Schlecker Beglücker der Ex-Sozialisten
Stuttgart - Mit harter Hand hat Europas Drogerie-König Anton Schlecker ein milliardenschweres Imperium aufgebaut. Nun greift der 59-Jährige in die prall gefüllte Kasse, um den Norden und Osten des Kontinents zu erobern.
Lange Zeit wurde in der Branche gerätselt, wohin die Expansionsreise gehen würde. Jetzt stellte der scheue Handelsriese Stellenanzeigen ins Internet, die eine weit reichende Expansion ankündigen.
"Zum Ausbau unserer Marktführerschaft wollen wir in den nächsten Jahren weitere Märkte erschließen", hieß es kürzlich auf der Homepage des Konzerns. Aufgeführt werden Dänemark, Polen, Ungarn, Slowakei, Slowenien und Tschechien. Besonders fortgeschritten sollen die Pläne für Dänemark sein. Hier würden innerhalb eines Jahres bis zu 50 Filialen entstehen, glauben Insider.
Die weißen Flecken auf der Landkarte werden getilgt
Eigentlich könnte sich Firmenchef Anton Schlecker schon längst auf die faule Haut legen. Vor knapp 40 Jahren machte der Metzgerssohn in der schwäbischen Provinz seinen ersten SB-Laden auf - heute gibt es europaweit 12.500 Filialen und einen riesigen Online-Shop. Die Mischung aus Puder, Parfüm und Pinzetten bringt es auf einen Jahresumsatz von 6,2 Milliarden Euro.
Skandinavien und der Osten waren bislang weiße Flecken auf Schleckers Europa-Karte. Das dürfte den Machtmenschen Schlecker, der gerne in Begleitung seiner Gattin zu unangemeldeten Kontrollen in Filialen erscheint, gewurmt haben. Denn im deutschsprachigen Raum, Holland, Belgien, Luxemburg, Frankreich, Italien, Spanien und auf der britischen Insel läuft es seit Jahren prächtig für Schlecker.
Wer bei Schlecker arbeitet, muss hart im Nehmen sein
Das Geschäftsprinzip ist simpel: Wenn Einzelhändler in scheinbar unattraktiven Lagen schließen, übernehmen die Ehinger das Ruder. Schlecker mietet spottbillig, kalkuliert kleine Umsätze ein und schreibt dennoch dank minimaler Fixkosten schwarze Zahlen.
So rechnet es sich sogar, dass manchmal drei Filialen in einer Straße aufmachen. Von der Konsumflaute zeigt sich das Unternehmen unbeeindruckt und sucht ständig neue Standorte.

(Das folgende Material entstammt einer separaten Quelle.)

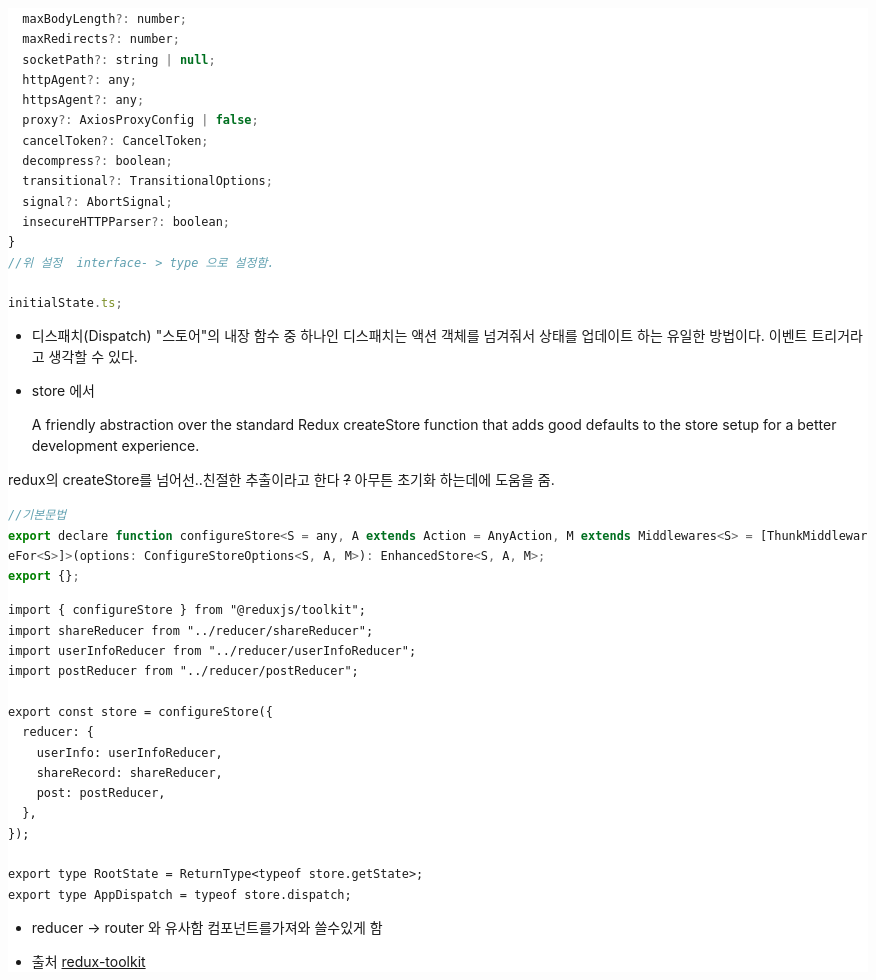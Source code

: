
 ```jsx
  maxBodyLength?: number;
  maxRedirects?: number;
  socketPath?: string | null;
  httpAgent?: any;
  httpsAgent?: any;
  proxy?: AxiosProxyConfig | false;
  cancelToken?: CancelToken;
  decompress?: boolean;
  transitional?: TransitionalOptions;
  signal?: AbortSignal;
  insecureHTTPParser?: boolean;
}
//위 설정  interface- > type 으로 설정함.

initialState.ts;
```

- 디스패치(Dispatch) "스토어"의 내장 함수 중 하나인 디스패치는 액션 객체를 넘겨줘서 상태를 업데이트 하는 유일한 방법이다. 이벤트 트리거라고 생각할 수 있다.

- store 에서

  A friendly abstraction over the standard Redux createStore function that adds good defaults to the store setup for a better development experience.

redux의 createStore를 넘어선..친절한 추출이라고 한다 ~~?~~
아무튼 초기화 하는데에 도움을 줌.

```jsx
//기본문법
export declare function configureStore<S = any, A extends Action = AnyAction, M extends Middlewares<S> = [ThunkMiddlewareFor<S>]>(options: ConfigureStoreOptions<S, A, M>): EnhancedStore<S, A, M>;
export {};
```

```tsx
import { configureStore } from "@reduxjs/toolkit";
import shareReducer from "../reducer/shareReducer";
import userInfoReducer from "../reducer/userInfoReducer";
import postReducer from "../reducer/postReducer";

export const store = configureStore({
  reducer: {
    userInfo: userInfoReducer,
    shareRecord: shareReducer,
    post: postReducer,
  },
});

export type RootState = ReturnType<typeof store.getState>;
export type AppDispatch = typeof store.dispatch;
```

- reducer -> router 와 유사함 컴포넌트를가져와 쓸수있게 함

- 출처
  [redux-toolkit](https://redux-toolkit.js.org/api/createslice)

Die Gewerkschaft Ver.di kritisiert, dass trotz hervorragender Unternehmensergebnisse die Besetzung der Filialen kontinuierlich abgebaut werde. Verkäuferinnen seien meist allein im Laden und überfordert.
Wer bei Schlecker arbeitet, muss hart im Nehmen sein: Vor fünf Jahren hielt die Stuttgarter Justiz dem Milliardärspaar vor, hunderte Mitarbeiter jahrelang unter Tariflohn bezahlt zu haben. Die Lohnausfälle summierten sich auf etwa 920.000 Euro.
"Sie betreten rechtsfreien Raum"
Anton und Christa Schlecker akzeptierten einen Strafbefehl von jeweils einer halben Million Euro und zehn Monaten Haft auf Bewährung wegen Betrugs. 2001 ließ der Konzern dann aufhorchen. Schlecker unterzeichnete erstmals einen Anerkennungsvertrag mit der Gewerkschaft ver.di. Aber noch immer arbeiten zwei Drittel der 37.000 deutschen Beschäftigten ohne Betriebsrat.
Die wenigen Interessenvertreter berichten zudem von ständigen Schikanen. Betriebsräte müssten für ihre Telefonanschlüsse bis zum Bundesarbeitsgericht klagen, bekämen Abmahnungen und würden als Ladendiebe diffamiert, um zur Kündigung bewegt zu werden. Ein Betriebsrat kommentierte dies sarkastisch: "Eigentlich müsste in jeder Filiale ein Schild hängen: Sie betreten rechtsfreien Raum."